GREAT conversation though! I think it might be post material!!!!
EM says
Thank you. Do you think time plays into that though? I’m 41. My biggest miss is that I’ve only been saving for 7 years…so I lost a lot of time (and therefore money)….but I am also still young and got 9 years before 50…and 19 years before 60. Hoping I can catch up since I save 60 percent now!
Jeff B. says
you are going to save another $2M in the next 9 years. You can retire in your early 50’s if you choose. We are retiring in 3 years and should have between $5.5M and $6M dollars. It will grow to $20M by the time we are in our early 70’s.
EM says
Sounds about right. I have another 800K+ in unvested stock right now…so I think I will have 6M by 50 (assume $3M doubles) less any additional savings between now and then which is a huge underestimation….
This is of course assuming the upcoming market correction doesn’t destroy me temporarily causing me a delayed retirement. Fingers crossed!

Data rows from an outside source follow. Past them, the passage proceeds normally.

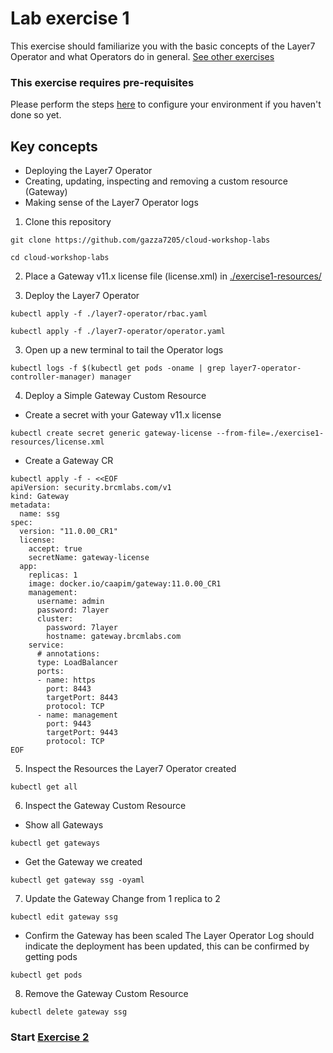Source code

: # Lab exercise 1
This exercise should familiarize you with the basic concepts of the Layer7 Operator and what Operators do in general. [See other exercises](./readme.md#lab-exercises)

### This exercise requires pre-requisites
Please perform the steps [here](./readme.md#before-you-start) to configure your environment if you haven't done so yet.

## Key concepts
- Deploying the Layer7 Operator
- Creating, updating, inspecting and removing a custom resource (Gateway)
- Making sense of the Layer7 Operator logs

1. Clone this repository
```
git clone https://github.com/gazza7205/cloud-workshop-labs
```
```
cd cloud-workshop-labs
```
2. Place a Gateway v11.x license file (license.xml) in [./exercise1-resources/](./exercise1-resources/)

3. Deploy the Layer7 Operator
```
kubectl apply -f ./layer7-operator/rbac.yaml
```
```
kubectl apply -f ./layer7-operator/operator.yaml
```
3. Open up a new terminal to tail the Operator logs
```
kubectl logs -f $(kubectl get pods -oname | grep layer7-operator-controller-manager) manager
```
4. Deploy a Simple Gateway Custom Resource

- Create a secret with your Gateway v11.x license
```
kubectl create secret generic gateway-license --from-file=./exercise1-resources/license.xml
```
- Create a Gateway CR
```
kubectl apply -f - <<EOF
apiVersion: security.brcmlabs.com/v1
kind: Gateway
metadata:
  name: ssg
spec:
  version: "11.0.00_CR1"
  license:
    accept: true
    secretName: gateway-license
  app:
    replicas: 1
    image: docker.io/caapim/gateway:11.0.00_CR1
    management:
      username: admin
      password: 7layer
      cluster:
        password: 7layer
        hostname: gateway.brcmlabs.com
    service:
      # annotations:
      type: LoadBalancer
      ports:
      - name: https
        port: 8443
        targetPort: 8443
        protocol: TCP
      - name: management
        port: 9443
        targetPort: 9443
        protocol: TCP
EOF
```

5. Inspect the Resources the Layer7 Operator created
```
kubectl get all
```

6. Inspect the Gateway Custom Resource

- Show all Gateways
```
kubectl get gateways
```
- Get the Gateway we created
```
kubectl get gateway ssg -oyaml
```
7. Update the Gateway
Change from 1 replica to 2
```
kubectl edit gateway ssg
```
- Confirm the Gateway has been scaled
The Layer Operator Log should indicate the deployment has been updated, this can be confirmed by getting pods
```
kubectl get pods
```
8. Remove the Gateway Custom Resource
```
kubectl delete gateway ssg
```

### Start [Exercise 2](./lab-exercise2.md)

Thanks for the financial banter!
Jeff B. says
SS is before taxes, correct? I haven’t earned that much, but I made up most with marrying well. We save about 40% of our income and are now over $4M. We basically started with 100K when we got married 18 years ago.
EM says
Yes…my 2.3M is 7 years of savings only. I wasn’t saving before that…only spending:(
Jeff B. says
If your income has been $350K since 1999, I would think you should have more than $2.3M with investing/compounding.
EM says
Yes- this makes sense…I only started saving in the last 7 years ago sadly. I think this is why I am so off from where I should be…. And realizing how meaningful better saving would have positioned me by now. Ugh. What a waste! Proof that high earning alone won’t make it happen!
Jeff B. says
I hope the parties were memorable. 🙂 or the vacations. 🙂
EM says
By the way I completely agree with this article. Excellent advice. Earning was always my focus and when I paired that with savings beginning in my mid-30s the whole landscape (of my savings/net worth) change for me.
The invest piece has been the last addition of my efforts; I begun focusing here in the last few years (and I outsource this effort)…definitely a slow and steady game vs earning and saving which seems to have been easier to create an exponential curve line. These are core to the equation.